(Saved entries)
....................

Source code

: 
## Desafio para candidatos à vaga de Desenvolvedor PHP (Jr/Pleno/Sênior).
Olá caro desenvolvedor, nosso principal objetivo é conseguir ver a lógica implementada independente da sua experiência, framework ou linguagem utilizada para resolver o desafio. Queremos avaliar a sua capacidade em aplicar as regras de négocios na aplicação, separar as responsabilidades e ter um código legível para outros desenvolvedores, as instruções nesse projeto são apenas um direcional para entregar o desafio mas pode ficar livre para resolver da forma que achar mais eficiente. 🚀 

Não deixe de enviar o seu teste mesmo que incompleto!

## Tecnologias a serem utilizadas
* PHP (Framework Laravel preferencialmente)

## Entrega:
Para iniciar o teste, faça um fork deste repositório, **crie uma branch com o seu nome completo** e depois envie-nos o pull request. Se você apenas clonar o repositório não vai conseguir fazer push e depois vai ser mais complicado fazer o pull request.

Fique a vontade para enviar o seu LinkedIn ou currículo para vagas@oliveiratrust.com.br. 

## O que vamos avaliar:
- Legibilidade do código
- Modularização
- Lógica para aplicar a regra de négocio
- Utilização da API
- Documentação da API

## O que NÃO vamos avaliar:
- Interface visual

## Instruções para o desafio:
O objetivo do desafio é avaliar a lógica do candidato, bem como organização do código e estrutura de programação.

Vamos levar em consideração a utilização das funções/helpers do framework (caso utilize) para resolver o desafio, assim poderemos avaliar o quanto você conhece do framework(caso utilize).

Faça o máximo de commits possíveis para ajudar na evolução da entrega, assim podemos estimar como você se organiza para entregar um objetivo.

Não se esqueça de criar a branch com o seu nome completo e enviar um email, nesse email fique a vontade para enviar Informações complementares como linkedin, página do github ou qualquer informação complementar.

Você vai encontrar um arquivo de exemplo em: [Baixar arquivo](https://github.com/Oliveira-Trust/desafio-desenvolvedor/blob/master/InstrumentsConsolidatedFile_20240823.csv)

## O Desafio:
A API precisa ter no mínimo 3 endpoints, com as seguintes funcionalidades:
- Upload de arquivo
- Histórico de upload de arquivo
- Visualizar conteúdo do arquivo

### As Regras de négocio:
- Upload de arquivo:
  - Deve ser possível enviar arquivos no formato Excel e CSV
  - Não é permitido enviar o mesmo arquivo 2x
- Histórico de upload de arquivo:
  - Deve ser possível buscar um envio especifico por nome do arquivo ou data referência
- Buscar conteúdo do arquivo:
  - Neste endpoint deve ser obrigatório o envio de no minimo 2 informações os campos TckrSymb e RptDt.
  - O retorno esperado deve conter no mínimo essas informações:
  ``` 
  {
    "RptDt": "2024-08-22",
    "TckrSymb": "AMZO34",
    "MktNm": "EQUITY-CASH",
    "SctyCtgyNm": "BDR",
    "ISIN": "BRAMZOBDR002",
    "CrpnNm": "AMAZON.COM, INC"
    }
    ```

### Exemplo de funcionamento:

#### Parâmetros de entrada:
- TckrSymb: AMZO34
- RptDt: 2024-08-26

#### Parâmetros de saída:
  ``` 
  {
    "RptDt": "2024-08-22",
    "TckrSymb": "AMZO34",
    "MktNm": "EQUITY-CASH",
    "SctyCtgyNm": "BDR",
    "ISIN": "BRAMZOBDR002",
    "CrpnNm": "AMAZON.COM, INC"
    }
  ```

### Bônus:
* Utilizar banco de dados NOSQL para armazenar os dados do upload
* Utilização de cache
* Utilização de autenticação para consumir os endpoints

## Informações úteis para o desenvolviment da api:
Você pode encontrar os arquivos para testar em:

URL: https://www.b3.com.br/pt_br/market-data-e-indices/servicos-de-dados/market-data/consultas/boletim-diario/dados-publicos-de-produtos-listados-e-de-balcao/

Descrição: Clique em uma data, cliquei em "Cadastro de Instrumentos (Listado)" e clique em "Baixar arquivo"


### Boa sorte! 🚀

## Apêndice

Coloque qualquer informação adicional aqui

....................

If a line contains the string "mínimo", it counts toward the total; state that total for the records above and nothing more.

2